What you should do - What is the number of lines below that contain the word "talk"? Give only that number.

Segment Start: Excerpted data

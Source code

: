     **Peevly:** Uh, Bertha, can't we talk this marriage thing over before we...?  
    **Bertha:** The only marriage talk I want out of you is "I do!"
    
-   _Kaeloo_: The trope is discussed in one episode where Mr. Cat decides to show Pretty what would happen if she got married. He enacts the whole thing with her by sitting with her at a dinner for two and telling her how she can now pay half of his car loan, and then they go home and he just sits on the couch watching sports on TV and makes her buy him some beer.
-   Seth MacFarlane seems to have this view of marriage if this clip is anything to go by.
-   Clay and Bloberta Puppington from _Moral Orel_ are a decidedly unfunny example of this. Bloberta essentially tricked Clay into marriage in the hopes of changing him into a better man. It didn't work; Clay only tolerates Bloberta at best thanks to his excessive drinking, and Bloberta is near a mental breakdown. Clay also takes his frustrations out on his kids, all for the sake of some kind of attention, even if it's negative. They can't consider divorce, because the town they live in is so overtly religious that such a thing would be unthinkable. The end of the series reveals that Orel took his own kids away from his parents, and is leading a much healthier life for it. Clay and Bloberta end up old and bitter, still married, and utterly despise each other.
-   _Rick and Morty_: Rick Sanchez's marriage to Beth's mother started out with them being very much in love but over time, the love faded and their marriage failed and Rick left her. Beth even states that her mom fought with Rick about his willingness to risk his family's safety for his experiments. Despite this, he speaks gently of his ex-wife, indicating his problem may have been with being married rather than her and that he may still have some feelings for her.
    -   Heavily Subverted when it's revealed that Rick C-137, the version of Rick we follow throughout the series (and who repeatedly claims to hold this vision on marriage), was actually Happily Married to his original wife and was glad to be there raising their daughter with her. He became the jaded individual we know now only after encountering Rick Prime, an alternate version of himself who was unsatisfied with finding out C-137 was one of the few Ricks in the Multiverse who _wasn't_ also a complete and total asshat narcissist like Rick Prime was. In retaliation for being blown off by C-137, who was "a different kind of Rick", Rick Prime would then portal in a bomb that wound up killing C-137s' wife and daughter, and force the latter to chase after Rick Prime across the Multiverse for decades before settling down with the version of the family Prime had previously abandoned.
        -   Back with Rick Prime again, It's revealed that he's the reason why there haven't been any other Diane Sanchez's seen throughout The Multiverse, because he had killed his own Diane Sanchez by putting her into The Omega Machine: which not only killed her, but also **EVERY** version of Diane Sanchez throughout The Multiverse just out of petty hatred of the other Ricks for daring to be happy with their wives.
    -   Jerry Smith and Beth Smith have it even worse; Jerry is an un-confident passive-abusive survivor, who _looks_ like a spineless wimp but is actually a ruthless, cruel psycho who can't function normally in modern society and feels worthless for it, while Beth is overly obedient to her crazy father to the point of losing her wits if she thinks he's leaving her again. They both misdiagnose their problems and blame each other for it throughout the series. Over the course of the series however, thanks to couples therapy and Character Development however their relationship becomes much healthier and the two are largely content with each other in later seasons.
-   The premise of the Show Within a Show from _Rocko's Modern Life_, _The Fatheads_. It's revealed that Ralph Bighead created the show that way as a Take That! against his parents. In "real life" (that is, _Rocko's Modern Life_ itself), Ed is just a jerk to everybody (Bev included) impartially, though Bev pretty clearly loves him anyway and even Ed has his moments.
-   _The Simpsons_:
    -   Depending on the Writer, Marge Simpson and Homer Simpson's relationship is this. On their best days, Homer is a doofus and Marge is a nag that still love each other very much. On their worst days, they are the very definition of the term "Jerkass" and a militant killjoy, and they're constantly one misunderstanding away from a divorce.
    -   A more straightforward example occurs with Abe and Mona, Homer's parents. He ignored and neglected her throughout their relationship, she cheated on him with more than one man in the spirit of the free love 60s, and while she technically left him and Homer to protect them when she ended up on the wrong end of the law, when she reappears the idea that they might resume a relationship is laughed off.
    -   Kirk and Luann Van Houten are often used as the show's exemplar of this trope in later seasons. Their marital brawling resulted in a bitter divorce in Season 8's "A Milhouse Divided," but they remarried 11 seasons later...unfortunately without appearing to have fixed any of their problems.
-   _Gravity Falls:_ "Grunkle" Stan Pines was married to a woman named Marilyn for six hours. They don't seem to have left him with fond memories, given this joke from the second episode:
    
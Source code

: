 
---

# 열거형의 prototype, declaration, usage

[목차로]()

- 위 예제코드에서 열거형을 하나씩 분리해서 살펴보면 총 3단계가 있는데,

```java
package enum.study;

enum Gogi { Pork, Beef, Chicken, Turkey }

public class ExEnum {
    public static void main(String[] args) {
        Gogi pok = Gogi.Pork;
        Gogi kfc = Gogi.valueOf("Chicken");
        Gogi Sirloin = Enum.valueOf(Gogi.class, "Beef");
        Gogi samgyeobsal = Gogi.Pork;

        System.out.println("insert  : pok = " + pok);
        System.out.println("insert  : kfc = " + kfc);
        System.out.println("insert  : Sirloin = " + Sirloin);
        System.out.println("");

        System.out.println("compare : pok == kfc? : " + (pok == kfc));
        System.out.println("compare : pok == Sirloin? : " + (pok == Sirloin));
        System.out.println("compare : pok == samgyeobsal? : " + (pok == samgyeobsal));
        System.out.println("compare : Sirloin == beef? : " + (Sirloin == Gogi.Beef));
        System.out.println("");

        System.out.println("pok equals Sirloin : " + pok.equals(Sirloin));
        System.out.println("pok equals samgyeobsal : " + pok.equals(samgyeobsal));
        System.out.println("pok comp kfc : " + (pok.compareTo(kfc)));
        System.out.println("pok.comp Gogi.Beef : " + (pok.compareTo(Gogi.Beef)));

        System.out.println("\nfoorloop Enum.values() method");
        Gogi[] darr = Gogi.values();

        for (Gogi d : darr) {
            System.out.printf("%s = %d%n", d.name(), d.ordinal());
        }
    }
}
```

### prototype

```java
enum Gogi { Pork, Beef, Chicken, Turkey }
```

Segment End: Excerpted data

Solution to this problem - 2